__TASK OBJECTIVE__
Your task is to repeat the lines below exactly, excluding any pictures they contain.
Segment Start: PROVIDED INFORMATION
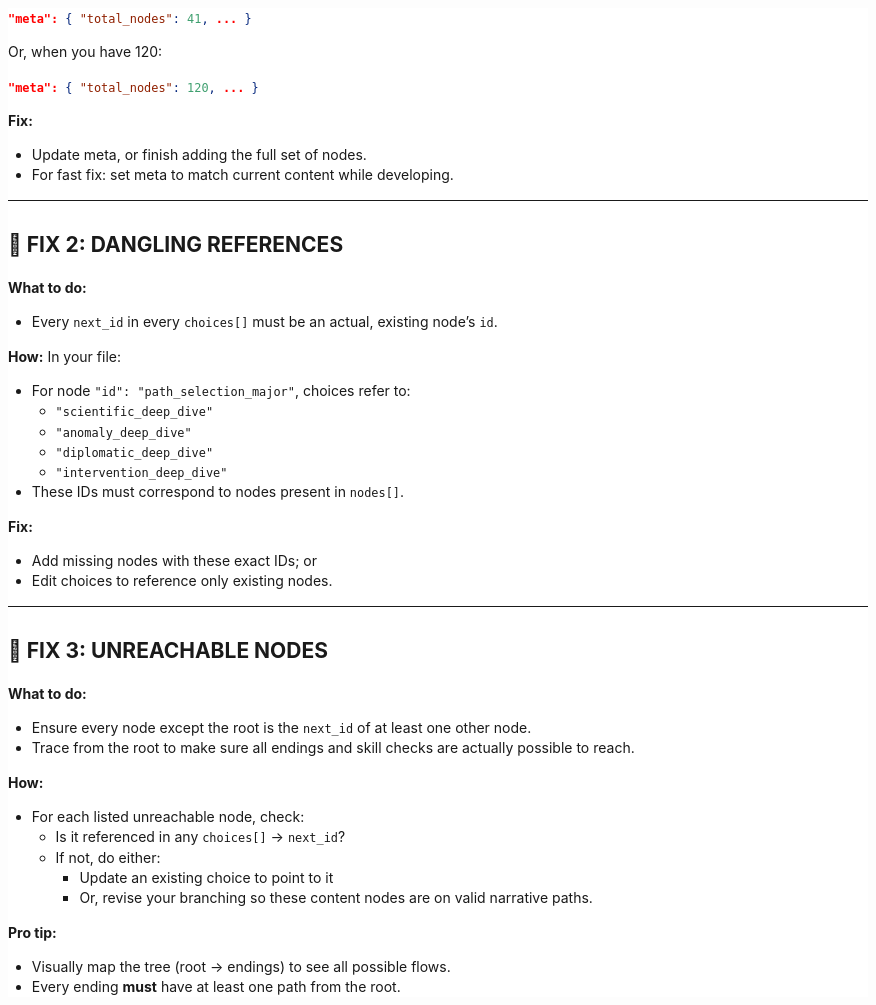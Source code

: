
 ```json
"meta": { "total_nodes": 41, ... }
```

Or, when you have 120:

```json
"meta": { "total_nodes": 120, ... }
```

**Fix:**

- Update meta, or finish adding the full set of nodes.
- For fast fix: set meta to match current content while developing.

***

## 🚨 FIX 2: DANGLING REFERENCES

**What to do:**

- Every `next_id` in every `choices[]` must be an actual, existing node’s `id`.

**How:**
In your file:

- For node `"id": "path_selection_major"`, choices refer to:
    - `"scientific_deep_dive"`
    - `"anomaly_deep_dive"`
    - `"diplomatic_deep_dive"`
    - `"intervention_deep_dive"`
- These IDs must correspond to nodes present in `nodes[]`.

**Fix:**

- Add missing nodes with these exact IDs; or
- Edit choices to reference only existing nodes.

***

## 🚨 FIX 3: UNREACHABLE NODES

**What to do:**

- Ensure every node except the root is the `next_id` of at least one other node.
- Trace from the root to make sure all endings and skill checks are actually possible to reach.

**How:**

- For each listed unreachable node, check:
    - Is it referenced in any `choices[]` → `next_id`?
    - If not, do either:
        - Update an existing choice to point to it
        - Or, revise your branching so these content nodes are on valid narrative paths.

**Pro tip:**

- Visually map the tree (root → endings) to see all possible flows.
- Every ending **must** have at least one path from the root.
Segment End: PROVIDED INFORMATION
__EXPECTED ANSWER__
Source code

:
 ```json
"meta": { "total_nodes": 41, ... }
```

Or, when you have 120:

```json
"meta": { "total_nodes": 120, ... }
```

**Fix:**

- Update meta, or finish adding the full set of nodes.
- For fast fix: set meta to match current content while developing.

***

## 🚨 FIX 2: DANGLING REFERENCES

**What to do:**

- Every `next_id` in every `choices[]` must be an actual, existing node’s `id`.

**How:**
In your file:

- For node `"id": "path_selection_major"`, choices refer to:
    - `"scientific_deep_dive"`
    - `"anomaly_deep_dive"`
    - `"diplomatic_deep_dive"`
    - `"intervention_deep_dive"`
- These IDs must correspond to nodes present in `nodes[]`.

**Fix:**

- Add missing nodes with these exact IDs; or
- Edit choices to reference only existing nodes.

***

## 🚨 FIX 3: UNREACHABLE NODES

**What to do:**

- Ensure every node except the root is the `next_id` of at least one other node.
- Trace from the root to make sure all endings and skill checks are actually possible to reach.

**How:**

- For each listed unreachable node, check:
    - Is it referenced in any `choices[]` → `next_id`?
    - If not, do either:
        - Update an existing choice to point to it
        - Or, revise your branching so these content nodes are on valid narrative paths.

**Pro tip:**

- Visually map the tree (root → endings) to see all possible flows.
- Every ending **must** have at least one path from the root.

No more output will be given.